Task data —
= = =

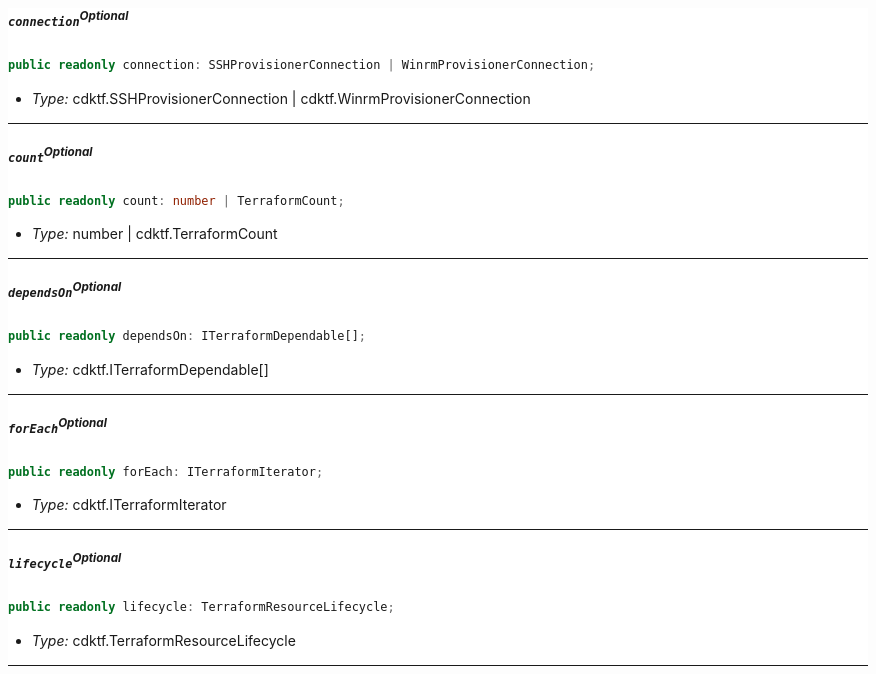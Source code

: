 
##### `connection`<sup>Optional</sup> <a name="connection" id="@cdktf/provider-ionoscloud.dataIonoscloudS3Bucket.DataIonoscloudS3BucketConfig.property.connection"></a>

```typescript
public readonly connection: SSHProvisionerConnection | WinrmProvisionerConnection;
```

- *Type:* cdktf.SSHProvisionerConnection | cdktf.WinrmProvisionerConnection

---

##### `count`<sup>Optional</sup> <a name="count" id="@cdktf/provider-ionoscloud.dataIonoscloudS3Bucket.DataIonoscloudS3BucketConfig.property.count"></a>

```typescript
public readonly count: number | TerraformCount;
```

- *Type:* number | cdktf.TerraformCount

---

##### `dependsOn`<sup>Optional</sup> <a name="dependsOn" id="@cdktf/provider-ionoscloud.dataIonoscloudS3Bucket.DataIonoscloudS3BucketConfig.property.dependsOn"></a>

```typescript
public readonly dependsOn: ITerraformDependable[];
```

- *Type:* cdktf.ITerraformDependable[]

---

##### `forEach`<sup>Optional</sup> <a name="forEach" id="@cdktf/provider-ionoscloud.dataIonoscloudS3Bucket.DataIonoscloudS3BucketConfig.property.forEach"></a>

```typescript
public readonly forEach: ITerraformIterator;
```

- *Type:* cdktf.ITerraformIterator

---

##### `lifecycle`<sup>Optional</sup> <a name="lifecycle" id="@cdktf/provider-ionoscloud.dataIonoscloudS3Bucket.DataIonoscloudS3BucketConfig.property.lifecycle"></a>

```typescript
public readonly lifecycle: TerraformResourceLifecycle;
```

- *Type:* cdktf.TerraformResourceLifecycle

---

= = =

Instructions for the task — Lines containing the word "SSHProvisionerConnection" are to be counted in the listing; state their number alone.

Solved exercise — 2